# Money for college



## Nervous Larry (Apr 20, 2006)

Does anyone know any places that'll give loans or anything of the sort (besides scholarships and joining the military) to people with bad. no credit, who don't own homes? I'm pretty desperate.


----------



## DomRicco (Apr 20, 2006)

http://www.fafsa.ed.gov/ is your best bet for your situation. Also look into parent plus loans:
http://www.parentplusloan.com/

or stafford loans:
http://www.staffordloan.com/

I dont know the details on those but I know they are good ones to choose. But in all reality any good school you wish to attend will walk you through all your financial needs step by step. It is important to use the resources they have available to you. More than likely they will give you these 3 forms first.


----------



## Nervous Larry (Apr 20, 2006)

Yes, I know, I couldnt go to college last year and I cant go this year, my parents cannot get the PLUS loan or any loan at all.


----------



## DomRicco (Apr 20, 2006)

Ah, well I guess it is a question of if you are a dependant of your parents or not. If so you have to file under their name and taxes. If not you can apply under your own financial status and more than likely you will get some money. But perhaps you knew that too....what have you done so far?


----------



## Nervous Larry (Apr 21, 2006)

I've tried everything. I didn't get into NYU last year because I couldn't pay for it. Basically my parents have bad credit and NO assets.


----------



## Arrenbas (May 5, 2006)

one of the best sources for free money is www.fastaid.com and spending a half hour there is like spending a week searching at the library

once your inbox is set up, they will send you all kinds of awards you qualify for - it takes a little while to do and asks some pretty obscure questions, but that's because some scholarships have some equally obscure criteria

i had a student who once found a $5,000 scholarship purely for students with amateur radio operator licenses, regardless of major!


----------



## Mark Denega (May 5, 2006)

I'll have to take a look into some of these as well. My parents really have no idea how they're going to pay for my BU education, and are telling me right now that i have to go through in three years.


----------



## karlaa (Mar 29, 2012)

> karla


i am facing the same issue, my parents have not decided on refinance


----------



## MarioAyala (Apr 24, 2012)

Man save your money from film schools and make them, you will save a lot of money, film school is not necessary when you have all the ibformation on the internet and books, just make films!


----------



## NGluck (Apr 24, 2012)

I'm facing the same issues. My parents can't take out any more loans, so I have to finance my own education. 
Does anyone know where to find out about the loans with the lowest interest rates? And why does FAFSA force you to declare yourself a dependent when you are an independent? (my parents have to paid/bought anything for me since fall 2011).


----------



## Trent Duncan (May 19, 2012)

Just like MarioAyala said,
SAVE YOUR MONEY! 
A film degree is not like a law degree or a medical degree. There are NO jobs out there are going to help you pay back your massive film school student loans.
THE HARD TRUTH...

Don't think a film degree is some how going to magically make you rich and famous.
It's all self motivation.

Everything you need to know is on the Internet!


----------



## Mike_V (May 23, 2012)

> Originally posted by Trent Duncan:
> Just like MarioAyala said,
> SAVE YOUR MONEY!
> A film degree is not like a law degree or a medical degree. There are NO jobs out there are going to help you pay back your massive film school student loans.
> ...



By saying that everything you need to know is on the internet, you can say the same about everything. Why go to school at all. Stay at home and learn online then.
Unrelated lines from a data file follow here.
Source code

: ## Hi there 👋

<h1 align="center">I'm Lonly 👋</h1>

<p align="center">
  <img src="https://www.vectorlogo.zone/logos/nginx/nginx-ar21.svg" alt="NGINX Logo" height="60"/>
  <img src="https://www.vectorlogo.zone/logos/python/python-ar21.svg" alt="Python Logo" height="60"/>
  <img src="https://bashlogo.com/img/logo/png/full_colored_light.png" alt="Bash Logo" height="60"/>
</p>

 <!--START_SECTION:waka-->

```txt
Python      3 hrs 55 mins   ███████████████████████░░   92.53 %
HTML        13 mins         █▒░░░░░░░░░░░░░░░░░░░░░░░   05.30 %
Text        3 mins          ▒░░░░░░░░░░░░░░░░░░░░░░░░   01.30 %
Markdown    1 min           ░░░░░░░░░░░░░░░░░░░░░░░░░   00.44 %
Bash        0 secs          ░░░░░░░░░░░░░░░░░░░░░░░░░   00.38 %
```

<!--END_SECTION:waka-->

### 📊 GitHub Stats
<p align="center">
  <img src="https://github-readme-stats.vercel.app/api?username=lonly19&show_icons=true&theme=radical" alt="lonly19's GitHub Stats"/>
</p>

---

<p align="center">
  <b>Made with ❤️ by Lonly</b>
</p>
and if you really think that getting a film degree will make your rich or famous or even get a job, then you're already deluding yourself to begin with. You go to film school to learn, not as a surefire "get a job". There is no such thing for ANY degree. You can get a PhD as a doctor and you still wont get a job if you're not good enough.

To believe the fallacies that everything is online and that's all you need. It depends on the person who learns.


----------



## titaniumdoughnut (May 23, 2012)

> Originally posted by Trent Duncan:
> Just like MarioAyala said,
> SAVE YOUR MONEY!
> A film degree is not like a law degree or a medical degree. There are NO jobs out there are going to help you pay back your massive film school student loans.



I know I'm not on these forums very often anymore, but I got an email alert for this thread for some reason.

I graduated Tisch Film at NYU in 2009.

It IS NOT TRUE that there are no jobs out there to help you pay back your loans. Are they easy to get? No. Does everyone get one? No.

But they exist. You need to be self-motivated, and start networking and building marketable skills before graduating. Your school will not help you with this.

I know DPs who make good money. I know a ton of kids from my year who have started production companies, who currently produce commercial and music video content for large brands and names, and who make good money.

I work as a freelance VFX artist, and while I don't want to disclose my exact income, I am comfortable saying that I made about $40K in the year I graduated, $60k the next, and that I would not be surprised to hit $100k in the next year or two. I'm not trying to brag. It's freaking hard work, but I love it, and I work hard because it allows me to stay in NYC, stay in the industry and continue paying off my quarter of a million dollars of student loan debt.

I am entirely freelance, and I find work by word of mouth only.

Did NYU or Tisch teach me ANYTHING that helps me do my current job? Not directly. I feel that I am a better VFX artist due to my storytelling abilities, sense of visual storytelling, and understanding of filmic language, but the nitty gritty tech stuff... no. They didn't teach me that. I taught myself how to do all of this stuff while working on student films at NYU, and my current client list is comprised of about 80% clients who I found through contacts that I made at school.

Some friends of mine from NYU '09 just directed and produced (respectively) the low budget $3m feature film ATM, distributed domestically through IFC and internationally through Lionsgate. I'd say they're doing alright.

Does this mean film school is definitely the way to go? Not at all! Everyone should make that decision for themselves.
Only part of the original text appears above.